==== Records
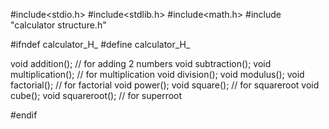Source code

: #include<stdio.h>
#include<stdlib.h>
#include<math.h>
#include "calculator structure.h"

#ifndef calculator_H_
#define calculator_H_

void addition(); // for adding 2 numbers
void subtraction();
void multiplication(); // for multiplication
void division();
void modulus();
void factorial(); // for factorial
void power();
void square(); // for squareroot
void cube();
void squareroot(); // for superroot

#endif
========
- **Task**:
Your task is to copy every line in the entries that holds the string "include".

- **Expected answer**:
: #include<stdio.h>
#include<stdlib.h>
#include<math.h>
#include "calculator structure.h"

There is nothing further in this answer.